-- Given information follows --

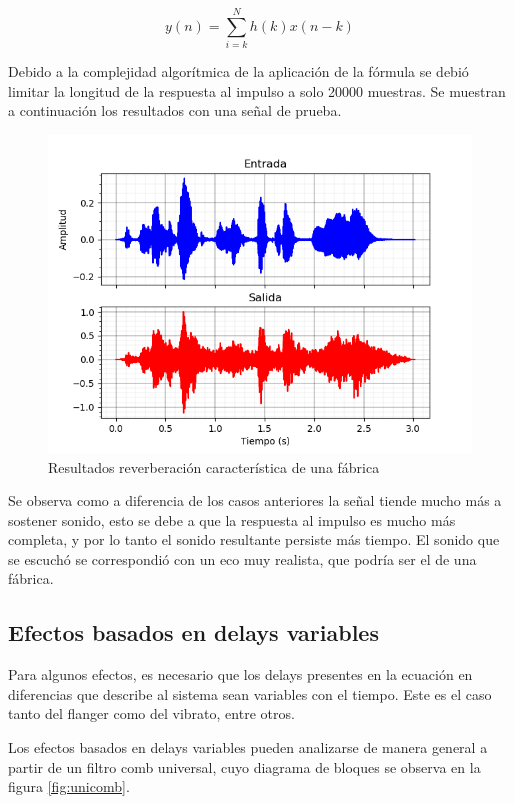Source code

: \documentclass[assd_tp2_main.tex]{subfiles}
\begin{document}
\begin{equation}
y(n)=\sum_{i=k}^{N}h(k)x(n-k)
\end{equation}

Debido a la complejidad algorítmica de la aplicación de la fórmula se debió limitar la longitud de la respuesta al impulso a solo 20000 muestras. 
\newpage
Se muestran a continuación los resultados con una señal de prueba.

\begin{figure}[H]	
	\centering
	\includegraphics[scale=1]{graficos/EJ8/eco_convolucion.png}
	\caption{Resultados reverberación característica de una fábrica}
	\label{fig:bloqueElemental}
\end{figure}

Se observa como a diferencia de los casos anteriores la señal tiende mucho más a sostener sonido, esto se debe a que la respuesta al impulso es mucho más completa, y por lo tanto el sonido resultante persiste más tiempo.
El sonido que se escuchó se correspondió con un eco muy realista, que podría ser el de una fábrica.


\subsection{Efectos basados en delays variables} 

Para algunos efectos, es necesario que los delays presentes en la ecuaci\'on en diferencias que describe al sistema sean variables con el tiempo. Este es el caso tanto del flanger como del vibrato, entre otros.

Los efectos basados en delays variables pueden analizarse de manera general a partir de un filtro comb universal, cuyo diagrama de bloques se observa en la figura \ref{fig:unicomb}.
\end{document}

-- Given information concluded --

- [Exercise requirements]:
Reproduce the entire listing exactly, except for any pictures it contains.

- [Result for this exercise]:
Source code

: \documentclass[assd_tp2_main.tex]{subfiles}
\begin{document}
\begin{equation}
y(n)=\sum_{i=k}^{N}h(k)x(n-k)
\end{equation}

Debido a la complejidad algorítmica de la aplicación de la fórmula se debió limitar la longitud de la respuesta al impulso a solo 20000 muestras. 
\newpage
Se muestran a continuación los resultados con una señal de prueba.

\begin{figure}[H]	
	\centering
	\includegraphics[scale=1]{graficos/EJ8/eco_convolucion.png}
	\caption{Resultados reverberación característica de una fábrica}
	\label{fig:bloqueElemental}
\end{figure}

Se observa como a diferencia de los casos anteriores la señal tiende mucho más a sostener sonido, esto se debe a que la respuesta al impulso es mucho más completa, y por lo tanto el sonido resultante persiste más tiempo.
El sonido que se escuchó se correspondió con un eco muy realista, que podría ser el de una fábrica.


\subsection{Efectos basados en delays variables} 

Para algunos efectos, es necesario que los delays presentes en la ecuaci\'on en diferencias que describe al sistema sean variables con el tiempo. Este es el caso tanto del flanger como del vibrato, entre otros.

Los efectos basados en delays variables pueden analizarse de manera general a partir de un filtro comb universal, cuyo diagrama de bloques se observa en la figura \ref{fig:unicomb}.
\end{document}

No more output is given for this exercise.